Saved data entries
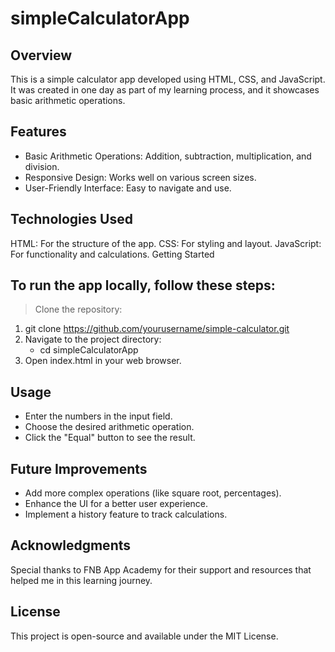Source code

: # simpleCalculatorApp

## Overview
  This is a simple calculator app developed using HTML, CSS, and JavaScript. It was created in one day as part of my learning process, and it showcases basic arithmetic operations.

## Features
  - Basic Arithmetic Operations: Addition, subtraction, multiplication, and division.
  - Responsive Design: Works well on various screen sizes.
  - User-Friendly Interface: Easy to navigate and use.

## Technologies Used
  HTML: For the structure of the app.
  CSS: For styling and layout.
  JavaScript: For functionality and calculations.
  Getting Started

## To run the app locally, follow these steps:

> Clone the repository:
1. git clone https://github.com/yourusername/simple-calculator.git
2. Navigate to the project directory:
    - cd simpleCalculatorApp
3. Open index.html in your web browser.
   
## Usage
  - Enter the numbers in the input field.
  - Choose the desired arithmetic operation.
  - Click the "Equal" button to see the result.
    
## Future Improvements
  - Add more complex operations (like square root, percentages).
  - Enhance the UI for a better user experience.
  - Implement a history feature to track calculations.
    
## Acknowledgments
  Special thanks to FNB App Academy for their support and resources that helped me in this learning journey.

## License
  This project is open-source and available under the MIT License.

**Prompt**: Please print the data above once more, exactly as it appears, with no pictures.

**Exercise result**:
Source code

: # simpleCalculatorApp

## Overview
  This is a simple calculator app developed using HTML, CSS, and JavaScript. It was created in one day as part of my learning process, and it showcases basic arithmetic operations.

## Features
  - Basic Arithmetic Operations: Addition, subtraction, multiplication, and division.
  - Responsive Design: Works well on various screen sizes.
  - User-Friendly Interface: Easy to navigate and use.

## Technologies Used
  HTML: For the structure of the app.
  CSS: For styling and layout.
  JavaScript: For functionality and calculations.
  Getting Started

## To run the app locally, follow these steps:

> Clone the repository:
1. git clone https://github.com/yourusername/simple-calculator.git
2. Navigate to the project directory:
    - cd simpleCalculatorApp
3. Open index.html in your web browser.
   
## Usage
  - Enter the numbers in the input field.
  - Choose the desired arithmetic operation.
  - Click the "Equal" button to see the result.
    
## Future Improvements
  - Add more complex operations (like square root, percentages).
  - Enhance the UI for a better user experience.
  - Implement a history feature to track calculations.
    
## Acknowledgments
  Special thanks to FNB App Academy for their support and resources that helped me in this learning journey.

## License
  This project is open-source and available under the MIT License.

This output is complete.